Sin embargo, que al monismo suceda el politeísmo en cuestiones morales no es cosa extraña, sino bien comprensible, sobre todo teniendo en cuenta el movimiento pendular al que nos tiene acostumbrados la historia. En breve plazo hemos pasado del entusiasmo por la política al desencanto político y a la exaltación de la sociedad civil; de la preocupación por los derechos sociales a un trasnochado neoliberalismo, presto a socavar las bases del Estado social de justicia, y no sólo del Estado del bienestar.

No sería de extrañar, pues, que al imperio del código moral único sucediera una Babel de los códigos morales defendidos por los distintos grupos, una disparidad tal entre ellos que resultara imposible encontrar un espacio común de diálogo, desde el que enfrentar conjuntamente los retos éticos. Y es en esto precisamente en lo que consiste el politeísmo ético, en creer que cada grupo opta por una escala de valores de un modo tan arbitrario que es imposible descubrir puntos de encuentro. O, lo que es lo mismo, que las cuestiones éticas son totalmente «subjetivas».

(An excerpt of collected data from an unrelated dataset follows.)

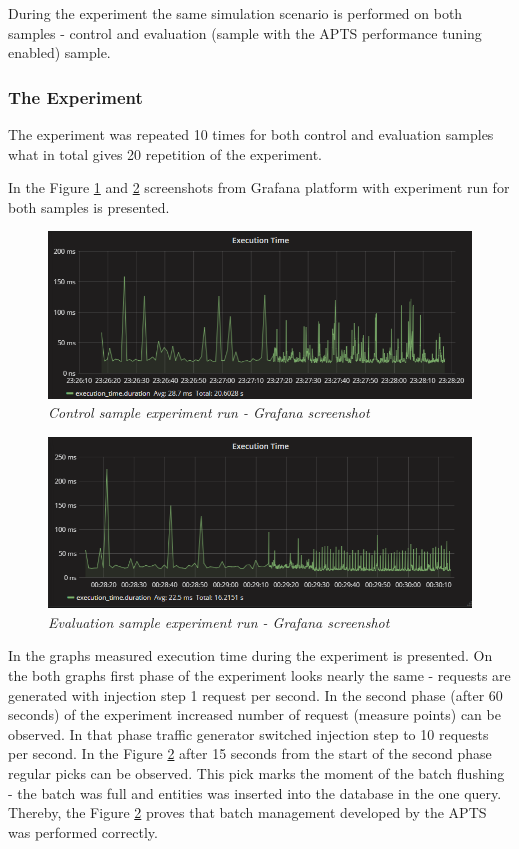 \documentclass[12pt,a4paper]{article}
\begin{document}
During the experiment the same simulation scenario is performed on both samples - control and evaluation (sample with the APTS performance tuning enabled) sample.

\subsubsection{The Experiment} 

The experiment was repeated 10 times for both control and evaluation samples what in total gives 20 repetition of the experiment. 

In the Figure \ref{batchevaluationscreencontrol} and \ref{batchevaluationscreenevaluation} screenshots from Grafana platform with experiment run for both samples is presented. 

\begin{figure}[!htb]
\centering
\includegraphics[width=1\textwidth]{batchCtrl}
\caption{\textit{Control sample experiment run - Grafana screenshot}} \label{batchevaluationscreencontrol}
\end{figure}
\begin{figure}[!htb]
\centering
\includegraphics[width=1\textwidth]{batchEval}
\caption{\textit{Evaluation sample experiment run - Grafana screenshot}} \label{batchevaluationscreenevaluation}
\end{figure}

In the graphs measured execution time during the experiment is presented. On the both graphs first phase of the experiment looks nearly the same - requests are generated with injection step 1 request per second. In the second phase (after 60 seconds) of the experiment increased number of request (measure points) can be observed. In that phase traffic generator switched injection step to 10 requests per second. In the Figure \ref{batchevaluationscreenevaluation} after 15 seconds from the start of the second phase regular picks can be observed. This pick marks the moment of the batch flushing - the batch was full and entities was inserted into the database in the one query. Thereby, the Figure \ref{batchevaluationscreenevaluation} proves that batch management developed by the APTS was performed correctly. 
\end{document}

En reforzar la idea de que el politeísmo moral reina en nuestro país están interesadas al menos dos especies de ciudadanos. En principio, los que desde determinados medios de comunicación entienden que venden más el conflicto insuperable y el insulto palmario que el diálogo sereno, encaminado a descubrir qué es lo que ya une y dónde empiezan las discrepancias, sobre las que es recomendable continuar dialogando. Resulta más sencillo sin duda atraer la atención del espectador con discusiones montadas sobre posiciones contrarias irreductibles, o al menos aparentemente irreductibles, que realizar el esfuerzo de hacer atractivo el diálogo inteligente: «Derecho a morir dignamente» frente a «Pro vida», Greenpeace frente a defensores a ultranza de las centrales nucleares, fundamentalistas laicistas frente a fundamentalistas creyentes. Con esto -dicen- el espectador atiende, comenta el programa en el trabajo, y queda convencido de que el pluralismo consiste en la imposibilidad de diálogo.

Pero también una segunda especie de ciudadanos se interesa por reforzar el politeísmo, y es la de quienes, en unos grupos u otros, no tiene más identidad que la de distinguirse de los contrarios. ¿Qué sería de los fundamentalistas ecologistas, nuclearistas, laicistas, creyentes, nacionalistas, etcétera, si se quedaran sin oponentes igualmente fundamentalistas? ¿Qué ocurriría si descubrieran unos y otros que en realidad es mucho lo que comparten y que les permite responder conjuntamente a una buena cantidad de los desafíos morales que conjuntamente se les presentan? El fundamentalista es el tipo de animal que se alimenta de la discrepancia y muere cuando descubre que es mucho lo que le une a otros, aunque también existan desacuerdos.

Y es en esto último en lo que consiste el pluralismo moral, en percatarse de que no puede haber un código único si no es por imposición (monismo), pero también en tomar nota de que la total disparidad de códigos paraliza cualquier intento de actuación conjunta (politeísmo). El pluralismo, por su parte, invita a ir más allá de la ley del péndulo y a superar en un tercero los dos movimientos anteriores. De igual forma que urge articular sociedad civil y Estado, derechos sociales y ciudadanía activa en una tercera fase, superior a las dos anteriores, es urgente reforzar un pluralismo moral, consciente de que hay ya valores compartidos por los distintos grupos, que permiten construir la sociedad juntos.

Componen esos valores un mínimo ético irrenunciable, una «ética mínima», como creí oportuno llamarle hace ya años; unas exigencias innegociables de justicia, que debemos transmitir en la educación, y desde las que tenemos que ir respondiendo conjuntamente a retos comunes como la inmigración o el terrorismo, la eutanasia y la ingeniería genética, la crisis del Estado de justicia, la globalización económica, la inmoralidad del paro, la perversidad del hambre y la muerte involuntaria. Si no hay un sentir común en estas cuestiones de justicia, las resolverán quienes tengan poder fáctico para hacerlo, que no suele ser, por desgracia, quienes tienen razón.

Adela Cortina es catedrática de Ética y Filosofía Política en la Universidad de Valencia.